離開糧倉的蔣紅軍騎著坐騎迅速向學院奔去,因為學院的夜間自習即將結束,他還需接蔣平回家。
蔣樊一回到父親的辦公室,一眼便看到了桌子上的餐盒,看著狼吞虎咽吃得滿嘴油膩的弟弟和妹妹,忍不住開口說道:「睡前吃東西不容易消化,最好在吃完後散步半小時,這樣就不會感到不適。」
蔣紅軍對於蔣樊的話語頗感驚訝,在這個時代,能吃到肉就已經很幸運了,哪裡還顧得上時間。
蔣樊一出口便知說錯了話,急忙補充道:「這是今日我在報紙上看到的,我覺得很有道理。

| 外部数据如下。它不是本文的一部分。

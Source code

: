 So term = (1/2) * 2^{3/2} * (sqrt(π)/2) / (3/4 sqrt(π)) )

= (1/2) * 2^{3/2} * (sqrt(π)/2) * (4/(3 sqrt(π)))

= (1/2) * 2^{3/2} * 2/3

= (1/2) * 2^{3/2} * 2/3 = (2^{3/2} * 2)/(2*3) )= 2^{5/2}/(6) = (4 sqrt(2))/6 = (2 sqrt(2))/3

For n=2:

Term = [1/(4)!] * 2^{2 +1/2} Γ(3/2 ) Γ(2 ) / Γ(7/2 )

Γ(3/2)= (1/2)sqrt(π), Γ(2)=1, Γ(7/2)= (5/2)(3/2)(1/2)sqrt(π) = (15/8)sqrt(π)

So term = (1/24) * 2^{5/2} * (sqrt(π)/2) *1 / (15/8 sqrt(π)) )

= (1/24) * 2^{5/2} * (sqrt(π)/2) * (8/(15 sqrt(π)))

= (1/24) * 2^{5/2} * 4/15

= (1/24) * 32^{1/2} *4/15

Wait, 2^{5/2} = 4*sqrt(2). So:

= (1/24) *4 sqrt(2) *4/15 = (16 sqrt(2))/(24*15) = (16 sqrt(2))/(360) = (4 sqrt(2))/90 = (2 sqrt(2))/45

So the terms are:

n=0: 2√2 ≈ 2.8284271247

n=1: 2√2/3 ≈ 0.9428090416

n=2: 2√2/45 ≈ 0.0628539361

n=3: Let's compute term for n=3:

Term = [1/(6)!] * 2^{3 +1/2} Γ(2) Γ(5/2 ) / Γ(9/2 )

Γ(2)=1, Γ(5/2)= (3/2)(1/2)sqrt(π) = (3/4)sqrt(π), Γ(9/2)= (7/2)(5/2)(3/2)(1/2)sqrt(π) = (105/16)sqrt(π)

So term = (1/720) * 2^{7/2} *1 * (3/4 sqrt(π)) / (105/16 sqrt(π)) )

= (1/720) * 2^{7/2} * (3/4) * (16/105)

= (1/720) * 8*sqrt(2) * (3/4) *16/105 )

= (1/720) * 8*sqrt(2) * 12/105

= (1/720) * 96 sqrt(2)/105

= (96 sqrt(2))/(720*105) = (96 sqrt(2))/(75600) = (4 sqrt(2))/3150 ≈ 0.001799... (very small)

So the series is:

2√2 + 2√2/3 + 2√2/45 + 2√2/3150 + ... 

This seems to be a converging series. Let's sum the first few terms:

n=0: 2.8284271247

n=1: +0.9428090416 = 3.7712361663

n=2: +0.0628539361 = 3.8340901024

」
「你要不要吃?」蔣紅軍略顯無奈地說道。
「當然要吃,已經好幾天沒吃到肉了!」蔣樊放下手中的古老字典,洗了洗手也開始享用。
蔣紅軍看著蔣樊的面容,仿佛看見了那個從高樓一躍而下的身影,一時竟有些恍惚!
「父親,你怎麼了?」蔣樊有些詫異地問道,因為剛才父親竟然流下了眼淚。
「沒事,只是一隻飛蟲飛進了眼中!」蔣紅軍揉了揉眼睛,掩飾著自己的失態,口中則這樣說道。
實際上蔣樊有些困惑,但他並未追問,許多事情追問了或許不僅得不到答案,反而會讓人心生厭惡,這些都是父親的私事。

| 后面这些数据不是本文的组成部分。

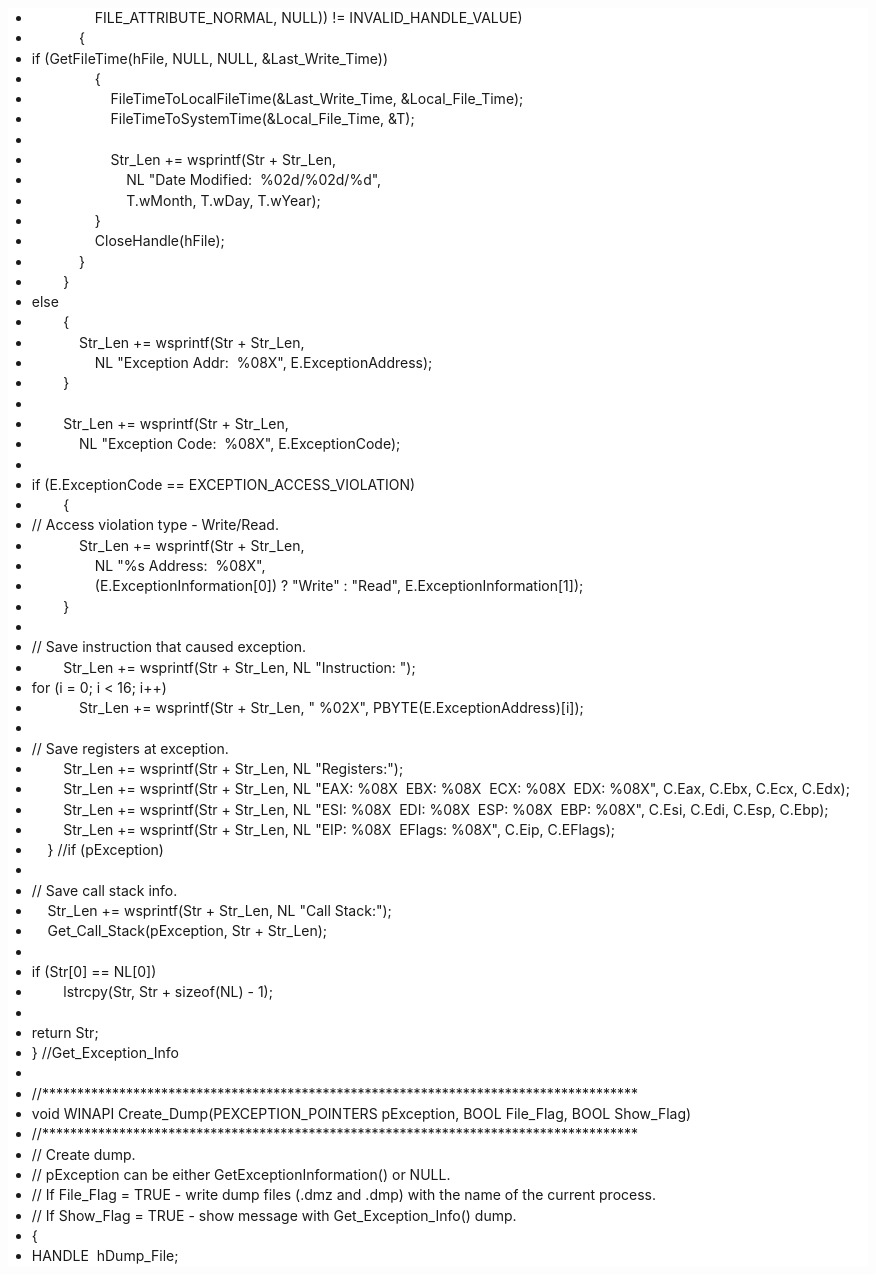 -                 FILE_ATTRIBUTE_NORMAL, NULL)) != INVALID_HANDLE_VALUE)  
-             {  
- if (GetFileTime(hFile, NULL, NULL, &Last_Write_Time))  
-                 {  
-                     FileTimeToLocalFileTime(&Last_Write_Time, &Local_File_Time);  
-                     FileTimeToSystemTime(&Local_File_Time, &T);  
- 
-                     Str_Len += wsprintf(Str + Str_Len,  
-                         NL "Date Modified:  %02d/%02d/%d",  
-                         T.wMonth, T.wDay, T.wYear);  
-                 }  
-                 CloseHandle(hFile);  
-             }  
-         }  
- else
-         {  
-             Str_Len += wsprintf(Str + Str_Len,  
-                 NL "Exception Addr:  %08X", E.ExceptionAddress);  
-         }  
- 
-         Str_Len += wsprintf(Str + Str_Len,  
-             NL "Exception Code:  %08X", E.ExceptionCode);  
- 
- if (E.ExceptionCode == EXCEPTION_ACCESS_VIOLATION)  
-         {  
- // Access violation type - Write/Read.
-             Str_Len += wsprintf(Str + Str_Len,  
-                 NL "%s Address:  %08X",  
-                 (E.ExceptionInformation[0]) ? "Write" : "Read", E.ExceptionInformation[1]);  
-         }  
- 
- // Save instruction that caused exception.
-         Str_Len += wsprintf(Str + Str_Len, NL "Instruction: ");  
- for (i = 0; i < 16; i++)  
-             Str_Len += wsprintf(Str + Str_Len, " %02X", PBYTE(E.ExceptionAddress)[i]);  
- 
- // Save registers at exception.
-         Str_Len += wsprintf(Str + Str_Len, NL "Registers:");  
-         Str_Len += wsprintf(Str + Str_Len, NL "EAX: %08X  EBX: %08X  ECX: %08X  EDX: %08X", C.Eax, C.Ebx, C.Ecx, C.Edx);  
-         Str_Len += wsprintf(Str + Str_Len, NL "ESI: %08X  EDI: %08X  ESP: %08X  EBP: %08X", C.Esi, C.Edi, C.Esp, C.Ebp);  
-         Str_Len += wsprintf(Str + Str_Len, NL "EIP: %08X  EFlags: %08X", C.Eip, C.EFlags);  
-     } //if (pException) 
- 
- // Save call stack info. 
-     Str_Len += wsprintf(Str + Str_Len, NL "Call Stack:");  
-     Get_Call_Stack(pException, Str + Str_Len);  
- 
- if (Str[0] == NL[0])  
-         lstrcpy(Str, Str + sizeof(NL) - 1);  
- 
- return Str;  
- } //Get_Exception_Info 
- 
- //*************************************************************************************
- void WINAPI Create_Dump(PEXCEPTION_POINTERS pException, BOOL File_Flag, BOOL Show_Flag)  
- //*************************************************************************************
- // Create dump.  
- // pException can be either GetExceptionInformation() or NULL.
- // If File_Flag = TRUE - write dump files (.dmz and .dmp) with the name of the current process.
- // If Show_Flag = TRUE - show message with Get_Exception_Info() dump.
- {  
- HANDLE  hDump_File;  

吃飽喝足後,蔣紅軍騎著坐騎帶著蔣平回家,而蔣樊與蔣凱仍是在辦公室內休息。
回到家中躺在床上的蔣紅軍卻輾轉反側難以入眠,忍不住走出臥房來到庭院中抽起煙來。
楊蘭也被蔣紅軍的開門聲驚醒,跟隨他來到庭院中問道:「今日你有些不對勁,發生了什麼事嗎?」
蔣紅軍輕輕搖頭,目光望向遙遠的星辰,緩緩道:「無礙,今日一法師校同窗至,於鐵匠鋪中相聚,暢飲瓊漿。他即將晉升為知識之塔的掌管者。」
「你的同窗,晉升之路頗為順暢,已至學識之階。」楊蘭身為村中的守護者,對此亦有所聞。
「的確,他的晉升之速令人矚目。」蔣紅軍不禁感嘆,李春來的地位提升令他思緒紛飛。
「你,嫉妒他?」楊蘭的話語仿佛觸動了蔣紅軍內心深處的秘密。
蔣紅軍將手中的魔力菸蒂丟入虛空,一腳將其湮滅,未言一詞,僅摟緊楊蘭,步入那神秘的居所。
嫉妒?非也,然而楊蘭之語卻激發了他的野心,加之今晚與過往之事的決斷,心靈得以釋然。未來之路,唯有隨風而行。